## What to produce
Repeat the stretch of entries below from the line with "CSS, JavaScript |" through the line with "### 8.1 Architecture". Include both ends and add nothing.

[Start of section]

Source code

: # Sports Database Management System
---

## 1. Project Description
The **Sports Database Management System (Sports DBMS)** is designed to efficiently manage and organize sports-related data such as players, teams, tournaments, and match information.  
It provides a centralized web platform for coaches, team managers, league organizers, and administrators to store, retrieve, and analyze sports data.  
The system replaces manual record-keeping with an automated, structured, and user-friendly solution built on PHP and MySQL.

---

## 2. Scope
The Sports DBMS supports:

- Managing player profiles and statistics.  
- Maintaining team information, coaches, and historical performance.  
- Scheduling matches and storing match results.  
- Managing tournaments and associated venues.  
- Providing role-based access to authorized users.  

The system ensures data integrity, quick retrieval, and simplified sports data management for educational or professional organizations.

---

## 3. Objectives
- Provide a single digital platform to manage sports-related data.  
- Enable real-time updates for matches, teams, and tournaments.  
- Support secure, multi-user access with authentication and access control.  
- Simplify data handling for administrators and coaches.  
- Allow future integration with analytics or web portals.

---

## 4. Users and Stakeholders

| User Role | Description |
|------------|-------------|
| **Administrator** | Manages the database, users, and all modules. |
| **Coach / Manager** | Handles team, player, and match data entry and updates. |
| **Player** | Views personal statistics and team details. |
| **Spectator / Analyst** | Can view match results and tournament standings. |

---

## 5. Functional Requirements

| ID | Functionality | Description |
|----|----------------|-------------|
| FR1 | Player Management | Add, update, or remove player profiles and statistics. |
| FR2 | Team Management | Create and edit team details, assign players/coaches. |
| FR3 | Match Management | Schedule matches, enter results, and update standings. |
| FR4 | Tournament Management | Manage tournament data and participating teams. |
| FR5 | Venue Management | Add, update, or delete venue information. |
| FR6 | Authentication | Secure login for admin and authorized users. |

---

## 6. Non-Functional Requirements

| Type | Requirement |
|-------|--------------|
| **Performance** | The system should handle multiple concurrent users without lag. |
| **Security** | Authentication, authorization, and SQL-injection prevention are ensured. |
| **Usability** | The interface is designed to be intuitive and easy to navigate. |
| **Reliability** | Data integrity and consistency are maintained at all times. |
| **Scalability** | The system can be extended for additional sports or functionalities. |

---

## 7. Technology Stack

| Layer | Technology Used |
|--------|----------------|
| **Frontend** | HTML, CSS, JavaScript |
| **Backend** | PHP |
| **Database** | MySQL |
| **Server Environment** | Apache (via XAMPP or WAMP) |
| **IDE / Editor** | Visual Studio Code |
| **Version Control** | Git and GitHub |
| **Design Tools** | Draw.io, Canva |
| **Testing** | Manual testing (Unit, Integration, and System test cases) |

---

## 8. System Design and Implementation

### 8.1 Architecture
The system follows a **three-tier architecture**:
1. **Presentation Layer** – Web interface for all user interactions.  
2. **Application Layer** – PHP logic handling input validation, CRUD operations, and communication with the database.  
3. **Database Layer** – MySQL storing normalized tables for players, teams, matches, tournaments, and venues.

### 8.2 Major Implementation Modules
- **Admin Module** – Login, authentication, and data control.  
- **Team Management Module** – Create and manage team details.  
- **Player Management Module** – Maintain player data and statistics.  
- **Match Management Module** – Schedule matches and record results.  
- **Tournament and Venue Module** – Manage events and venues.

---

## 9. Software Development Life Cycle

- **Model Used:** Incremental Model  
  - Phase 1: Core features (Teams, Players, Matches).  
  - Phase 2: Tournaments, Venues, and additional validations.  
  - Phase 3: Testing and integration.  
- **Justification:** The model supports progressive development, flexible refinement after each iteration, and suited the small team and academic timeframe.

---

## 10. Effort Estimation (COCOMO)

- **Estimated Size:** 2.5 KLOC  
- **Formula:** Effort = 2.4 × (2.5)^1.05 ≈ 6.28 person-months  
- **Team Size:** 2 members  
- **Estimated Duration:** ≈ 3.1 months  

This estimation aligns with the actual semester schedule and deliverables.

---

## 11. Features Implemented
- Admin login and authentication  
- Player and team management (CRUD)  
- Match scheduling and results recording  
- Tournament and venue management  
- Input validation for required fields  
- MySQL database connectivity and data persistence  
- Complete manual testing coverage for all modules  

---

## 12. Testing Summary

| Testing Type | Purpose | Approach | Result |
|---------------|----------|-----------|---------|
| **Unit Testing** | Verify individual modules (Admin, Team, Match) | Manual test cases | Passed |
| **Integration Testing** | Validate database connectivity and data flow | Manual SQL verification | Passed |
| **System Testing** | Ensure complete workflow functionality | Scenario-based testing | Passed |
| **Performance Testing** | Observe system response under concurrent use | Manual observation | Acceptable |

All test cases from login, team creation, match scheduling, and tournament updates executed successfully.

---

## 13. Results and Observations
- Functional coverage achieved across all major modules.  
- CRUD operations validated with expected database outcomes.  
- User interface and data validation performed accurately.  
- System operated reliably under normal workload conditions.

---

[End of section]

## Problem solution
| **Frontend** | HTML, CSS, JavaScript |
| **Backend** | PHP |
| **Database** | MySQL |
| **Server Environment** | Apache (via XAMPP or WAMP) |
| **IDE / Editor** | Visual Studio Code |
| **Version Control** | Git and GitHub |
| **Design Tools** | Draw.io, Canva |
| **Testing** | Manual testing (Unit, Integration, and System test cases) |

---

## 8. System Design and Implementation

### 8.1 Architecture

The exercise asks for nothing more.